Obviously, as large as home television screens are currently, the film would be at its best projected in a theater. In choosing her subject and the multiple angles or sources of photography employed to portray the holy men in a mountaintop temple or the adventurers wearing suits that make them look like mechanical flying squirrels, Ms. Peedom displays understanding and love of film that seems to underlie the endeavor. 

It was a film hard to watch at home; there was always the sense that a good portion of its impact remained untapped. In this way, Ms. Peedom commands the audience to go to the theater, as “Mountain” will not come to them, at least not in the way she envisioned it.  Jennifer Landes

 

“Wanderland”

Josh Klausner

East Hampton, tomorrow, 8 p.m.; Bay Street Theater, Saturday, 3:45 p.m.

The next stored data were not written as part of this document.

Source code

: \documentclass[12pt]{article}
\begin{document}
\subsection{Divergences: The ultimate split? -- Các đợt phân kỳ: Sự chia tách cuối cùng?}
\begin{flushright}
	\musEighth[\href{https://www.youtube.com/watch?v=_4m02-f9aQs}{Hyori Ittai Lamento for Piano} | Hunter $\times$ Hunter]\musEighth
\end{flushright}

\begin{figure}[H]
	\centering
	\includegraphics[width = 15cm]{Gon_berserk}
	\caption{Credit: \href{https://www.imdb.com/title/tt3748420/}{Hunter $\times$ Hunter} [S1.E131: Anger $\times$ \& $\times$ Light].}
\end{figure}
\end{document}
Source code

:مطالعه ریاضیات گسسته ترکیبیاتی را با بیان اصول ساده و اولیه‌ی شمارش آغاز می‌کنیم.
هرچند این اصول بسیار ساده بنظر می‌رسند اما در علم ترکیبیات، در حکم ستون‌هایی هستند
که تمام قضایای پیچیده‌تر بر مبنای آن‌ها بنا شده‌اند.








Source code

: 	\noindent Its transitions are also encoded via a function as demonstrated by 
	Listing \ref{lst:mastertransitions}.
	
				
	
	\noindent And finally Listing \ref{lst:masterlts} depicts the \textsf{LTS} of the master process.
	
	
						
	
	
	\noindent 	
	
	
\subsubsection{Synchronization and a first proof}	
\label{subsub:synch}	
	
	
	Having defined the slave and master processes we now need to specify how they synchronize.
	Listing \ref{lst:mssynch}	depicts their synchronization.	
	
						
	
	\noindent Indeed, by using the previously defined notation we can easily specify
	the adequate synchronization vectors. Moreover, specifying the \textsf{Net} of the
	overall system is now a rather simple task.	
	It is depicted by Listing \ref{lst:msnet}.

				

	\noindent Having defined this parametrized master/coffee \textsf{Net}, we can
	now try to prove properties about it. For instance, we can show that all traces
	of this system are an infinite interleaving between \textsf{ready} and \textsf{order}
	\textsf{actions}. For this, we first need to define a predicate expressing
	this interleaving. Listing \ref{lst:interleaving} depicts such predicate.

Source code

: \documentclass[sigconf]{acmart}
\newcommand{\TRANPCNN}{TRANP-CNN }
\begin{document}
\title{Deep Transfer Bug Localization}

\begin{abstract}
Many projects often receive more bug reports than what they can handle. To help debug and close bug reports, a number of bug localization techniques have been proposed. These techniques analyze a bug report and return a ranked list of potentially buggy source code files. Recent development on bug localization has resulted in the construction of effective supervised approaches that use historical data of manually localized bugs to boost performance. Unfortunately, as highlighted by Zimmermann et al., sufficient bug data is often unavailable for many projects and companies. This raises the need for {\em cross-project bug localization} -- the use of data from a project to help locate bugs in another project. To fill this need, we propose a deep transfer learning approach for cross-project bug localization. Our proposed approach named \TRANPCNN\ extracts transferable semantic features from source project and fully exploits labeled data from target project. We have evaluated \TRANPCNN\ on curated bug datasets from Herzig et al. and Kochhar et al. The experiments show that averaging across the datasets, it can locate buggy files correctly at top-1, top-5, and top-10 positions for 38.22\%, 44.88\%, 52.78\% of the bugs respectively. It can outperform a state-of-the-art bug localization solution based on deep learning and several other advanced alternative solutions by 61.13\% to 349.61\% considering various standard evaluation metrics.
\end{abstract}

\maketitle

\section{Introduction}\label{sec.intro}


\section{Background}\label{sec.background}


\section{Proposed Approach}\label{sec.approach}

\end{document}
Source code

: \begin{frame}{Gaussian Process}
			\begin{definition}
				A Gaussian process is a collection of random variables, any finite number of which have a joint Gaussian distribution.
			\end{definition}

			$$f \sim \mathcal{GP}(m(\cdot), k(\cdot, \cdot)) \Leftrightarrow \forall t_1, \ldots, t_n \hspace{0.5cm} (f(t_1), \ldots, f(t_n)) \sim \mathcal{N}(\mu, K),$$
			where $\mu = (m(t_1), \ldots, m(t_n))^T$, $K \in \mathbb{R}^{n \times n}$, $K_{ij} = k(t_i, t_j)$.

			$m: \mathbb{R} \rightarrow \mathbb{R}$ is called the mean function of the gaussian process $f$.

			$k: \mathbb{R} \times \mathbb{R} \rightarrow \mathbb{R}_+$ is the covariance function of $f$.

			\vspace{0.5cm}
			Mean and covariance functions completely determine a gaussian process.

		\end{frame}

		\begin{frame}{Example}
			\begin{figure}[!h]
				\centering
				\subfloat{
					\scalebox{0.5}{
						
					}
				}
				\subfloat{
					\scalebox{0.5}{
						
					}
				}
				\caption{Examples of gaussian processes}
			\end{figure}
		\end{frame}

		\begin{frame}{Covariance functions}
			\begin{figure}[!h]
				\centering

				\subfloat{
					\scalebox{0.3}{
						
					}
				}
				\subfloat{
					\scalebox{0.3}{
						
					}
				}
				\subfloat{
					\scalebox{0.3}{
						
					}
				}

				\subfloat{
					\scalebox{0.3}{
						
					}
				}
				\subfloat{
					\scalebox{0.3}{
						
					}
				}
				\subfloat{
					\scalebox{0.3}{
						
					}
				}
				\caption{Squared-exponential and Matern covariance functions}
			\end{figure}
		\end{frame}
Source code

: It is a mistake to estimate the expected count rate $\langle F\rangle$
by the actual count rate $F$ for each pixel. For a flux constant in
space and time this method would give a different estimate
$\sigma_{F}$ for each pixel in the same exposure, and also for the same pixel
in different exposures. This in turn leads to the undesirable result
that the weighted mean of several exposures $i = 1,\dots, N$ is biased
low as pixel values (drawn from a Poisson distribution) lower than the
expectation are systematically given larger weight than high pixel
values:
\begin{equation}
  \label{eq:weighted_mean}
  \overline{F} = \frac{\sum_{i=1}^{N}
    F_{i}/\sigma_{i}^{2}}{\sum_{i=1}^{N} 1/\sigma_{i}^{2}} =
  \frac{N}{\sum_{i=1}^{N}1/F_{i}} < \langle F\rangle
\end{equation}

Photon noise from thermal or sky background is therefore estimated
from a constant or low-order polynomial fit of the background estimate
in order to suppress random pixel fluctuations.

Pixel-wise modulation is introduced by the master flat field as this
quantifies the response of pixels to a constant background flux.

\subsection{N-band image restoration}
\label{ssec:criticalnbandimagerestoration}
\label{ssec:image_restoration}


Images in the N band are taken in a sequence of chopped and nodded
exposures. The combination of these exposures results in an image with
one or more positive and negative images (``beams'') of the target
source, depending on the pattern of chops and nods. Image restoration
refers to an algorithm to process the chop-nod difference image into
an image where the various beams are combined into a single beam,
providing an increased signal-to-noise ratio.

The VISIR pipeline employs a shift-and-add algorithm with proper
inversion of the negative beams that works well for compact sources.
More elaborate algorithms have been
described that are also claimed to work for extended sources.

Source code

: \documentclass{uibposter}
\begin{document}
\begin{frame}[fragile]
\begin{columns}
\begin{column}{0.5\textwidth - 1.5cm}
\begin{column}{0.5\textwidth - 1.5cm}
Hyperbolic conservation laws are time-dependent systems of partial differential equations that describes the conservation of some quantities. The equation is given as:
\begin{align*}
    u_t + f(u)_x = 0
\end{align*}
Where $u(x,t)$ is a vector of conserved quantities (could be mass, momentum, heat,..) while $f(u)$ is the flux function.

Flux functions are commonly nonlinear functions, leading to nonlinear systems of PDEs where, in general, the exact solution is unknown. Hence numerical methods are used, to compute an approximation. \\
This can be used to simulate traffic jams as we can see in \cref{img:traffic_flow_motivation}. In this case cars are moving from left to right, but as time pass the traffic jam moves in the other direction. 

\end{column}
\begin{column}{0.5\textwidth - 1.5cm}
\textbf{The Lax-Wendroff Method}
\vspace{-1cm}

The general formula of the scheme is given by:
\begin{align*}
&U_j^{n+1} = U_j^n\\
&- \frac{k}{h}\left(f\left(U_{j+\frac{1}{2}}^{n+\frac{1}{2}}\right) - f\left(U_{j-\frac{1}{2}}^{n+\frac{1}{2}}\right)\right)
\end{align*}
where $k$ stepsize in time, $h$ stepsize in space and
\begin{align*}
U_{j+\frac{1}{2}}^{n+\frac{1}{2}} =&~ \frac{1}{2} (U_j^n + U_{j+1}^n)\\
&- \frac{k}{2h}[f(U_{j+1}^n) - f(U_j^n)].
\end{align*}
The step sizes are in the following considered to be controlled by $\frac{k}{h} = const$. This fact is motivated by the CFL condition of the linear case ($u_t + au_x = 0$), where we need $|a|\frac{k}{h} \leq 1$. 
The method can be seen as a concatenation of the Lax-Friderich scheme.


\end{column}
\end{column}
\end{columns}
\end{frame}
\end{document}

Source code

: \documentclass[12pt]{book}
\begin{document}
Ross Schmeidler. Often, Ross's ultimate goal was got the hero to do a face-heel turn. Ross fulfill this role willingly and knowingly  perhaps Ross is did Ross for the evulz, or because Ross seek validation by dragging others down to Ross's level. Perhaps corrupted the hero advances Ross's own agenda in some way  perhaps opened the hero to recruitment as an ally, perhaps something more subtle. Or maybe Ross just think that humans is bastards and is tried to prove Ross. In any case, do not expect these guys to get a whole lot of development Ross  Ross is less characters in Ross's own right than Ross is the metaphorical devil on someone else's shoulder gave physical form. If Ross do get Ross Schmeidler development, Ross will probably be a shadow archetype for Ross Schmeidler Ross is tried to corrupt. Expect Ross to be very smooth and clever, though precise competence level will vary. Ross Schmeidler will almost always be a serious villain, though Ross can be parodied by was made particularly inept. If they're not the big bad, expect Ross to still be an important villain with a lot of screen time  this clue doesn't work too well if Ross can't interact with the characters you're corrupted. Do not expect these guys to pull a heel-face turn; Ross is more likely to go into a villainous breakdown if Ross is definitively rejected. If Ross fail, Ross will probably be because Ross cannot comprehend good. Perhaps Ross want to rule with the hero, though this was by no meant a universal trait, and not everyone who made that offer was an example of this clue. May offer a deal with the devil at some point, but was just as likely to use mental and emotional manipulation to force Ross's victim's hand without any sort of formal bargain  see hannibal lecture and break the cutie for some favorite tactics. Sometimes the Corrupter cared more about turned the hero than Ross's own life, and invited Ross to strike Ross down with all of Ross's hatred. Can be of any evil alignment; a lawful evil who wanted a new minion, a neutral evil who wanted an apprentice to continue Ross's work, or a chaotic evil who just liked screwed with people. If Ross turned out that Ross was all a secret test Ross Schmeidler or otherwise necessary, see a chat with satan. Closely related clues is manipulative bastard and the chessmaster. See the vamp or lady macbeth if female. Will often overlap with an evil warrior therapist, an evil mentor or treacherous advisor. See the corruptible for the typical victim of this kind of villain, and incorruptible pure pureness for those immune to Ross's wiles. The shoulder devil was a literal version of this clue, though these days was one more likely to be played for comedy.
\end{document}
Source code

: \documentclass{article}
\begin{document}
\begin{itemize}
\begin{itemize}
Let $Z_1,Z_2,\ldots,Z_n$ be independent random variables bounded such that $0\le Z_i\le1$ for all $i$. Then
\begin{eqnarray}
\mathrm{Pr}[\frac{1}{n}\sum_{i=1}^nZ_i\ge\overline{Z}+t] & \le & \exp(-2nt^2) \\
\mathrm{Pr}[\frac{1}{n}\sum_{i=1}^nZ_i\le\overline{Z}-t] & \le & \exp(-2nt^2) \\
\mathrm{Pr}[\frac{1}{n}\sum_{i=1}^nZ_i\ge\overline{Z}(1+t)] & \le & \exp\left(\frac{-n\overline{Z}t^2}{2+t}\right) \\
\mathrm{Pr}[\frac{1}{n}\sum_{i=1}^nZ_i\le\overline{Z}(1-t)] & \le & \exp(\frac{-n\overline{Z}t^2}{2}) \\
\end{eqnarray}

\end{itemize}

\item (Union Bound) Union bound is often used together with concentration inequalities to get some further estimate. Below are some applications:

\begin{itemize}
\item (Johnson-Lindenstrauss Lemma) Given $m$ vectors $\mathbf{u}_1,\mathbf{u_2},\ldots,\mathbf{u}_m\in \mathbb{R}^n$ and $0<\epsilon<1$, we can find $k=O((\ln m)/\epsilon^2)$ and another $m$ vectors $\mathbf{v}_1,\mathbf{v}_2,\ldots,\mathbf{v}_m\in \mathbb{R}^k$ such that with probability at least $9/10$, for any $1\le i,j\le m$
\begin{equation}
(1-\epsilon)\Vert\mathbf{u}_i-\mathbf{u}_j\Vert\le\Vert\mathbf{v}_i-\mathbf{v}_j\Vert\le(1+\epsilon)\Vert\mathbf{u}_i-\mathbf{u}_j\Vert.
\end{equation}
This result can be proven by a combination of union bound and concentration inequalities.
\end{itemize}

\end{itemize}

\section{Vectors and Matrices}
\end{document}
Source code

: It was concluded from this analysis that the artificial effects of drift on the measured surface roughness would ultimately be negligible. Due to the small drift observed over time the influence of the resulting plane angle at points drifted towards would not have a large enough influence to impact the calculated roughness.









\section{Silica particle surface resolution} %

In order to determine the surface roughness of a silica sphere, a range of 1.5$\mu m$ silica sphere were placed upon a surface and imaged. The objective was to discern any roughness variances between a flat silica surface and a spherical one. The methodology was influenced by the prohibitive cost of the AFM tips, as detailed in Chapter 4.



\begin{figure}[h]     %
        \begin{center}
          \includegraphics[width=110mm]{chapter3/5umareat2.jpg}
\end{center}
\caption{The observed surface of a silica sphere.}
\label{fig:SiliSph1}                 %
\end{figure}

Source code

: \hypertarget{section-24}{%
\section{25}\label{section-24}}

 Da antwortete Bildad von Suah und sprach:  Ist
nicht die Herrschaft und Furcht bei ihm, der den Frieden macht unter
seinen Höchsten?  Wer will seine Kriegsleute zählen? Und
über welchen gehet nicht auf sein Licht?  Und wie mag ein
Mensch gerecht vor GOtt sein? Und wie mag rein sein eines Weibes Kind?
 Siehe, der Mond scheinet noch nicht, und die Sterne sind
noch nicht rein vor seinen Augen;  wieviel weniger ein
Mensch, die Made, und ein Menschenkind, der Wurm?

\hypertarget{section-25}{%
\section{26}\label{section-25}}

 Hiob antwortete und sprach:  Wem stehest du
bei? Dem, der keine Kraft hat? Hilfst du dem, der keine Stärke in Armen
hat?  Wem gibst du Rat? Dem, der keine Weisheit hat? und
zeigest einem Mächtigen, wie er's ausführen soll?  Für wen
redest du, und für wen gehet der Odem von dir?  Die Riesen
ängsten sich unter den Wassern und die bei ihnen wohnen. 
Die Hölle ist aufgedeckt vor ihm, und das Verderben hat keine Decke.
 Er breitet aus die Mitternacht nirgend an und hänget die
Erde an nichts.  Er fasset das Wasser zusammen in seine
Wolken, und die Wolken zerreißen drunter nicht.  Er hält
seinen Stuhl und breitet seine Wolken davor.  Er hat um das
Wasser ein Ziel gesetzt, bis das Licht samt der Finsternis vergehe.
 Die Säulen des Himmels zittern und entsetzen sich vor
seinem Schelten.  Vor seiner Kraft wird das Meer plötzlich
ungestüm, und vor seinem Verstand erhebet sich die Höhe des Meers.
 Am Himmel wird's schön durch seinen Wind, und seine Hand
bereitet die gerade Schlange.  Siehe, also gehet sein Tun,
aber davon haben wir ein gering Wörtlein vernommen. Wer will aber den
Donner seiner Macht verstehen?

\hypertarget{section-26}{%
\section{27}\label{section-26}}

What can you say about a movie that starts and ends with garden gnomes? The main character in “Wanderland” comes to the East End for a weekend in a borrowed house and finds himself launched into a nightlong series of unlikely occurrences and calamities, as in a Grimm’s tale or an acid trip, but the series of kooky circumstances and bizarre encounters felt mostly, to this viewer, contrived and foolish rather than fanciful. 

While it was fun to see familiar places and faces, at times I couldn’t decide if I could cotton to this as a romp-like, magical realism-tinged Odyssey or if I was just annoyed by juvenile jokes and strange turns of fate that seemed inserted just for the sake of being strange. 

The fairy-tale allusions and archetypes came through clearly among the absurdities, and the directors used some clever parallels in telling this story of a Hamptons weekend gone warped. At its best moments this film was poignant and sweet, and interestingly shot, with some beautiful photography. 

After a dusk-to-dawn sojourn looking for the broken-down rental car that has been towed from a beach parking lot for lack of a resident’s sticker, locating the house where he is staying, and seeking the Master of the Wind at a beach party in Amagansett, who can provide him the answers, in the happy, welcome ending, our seeker ultimately finds what he is really looking for: love and healing.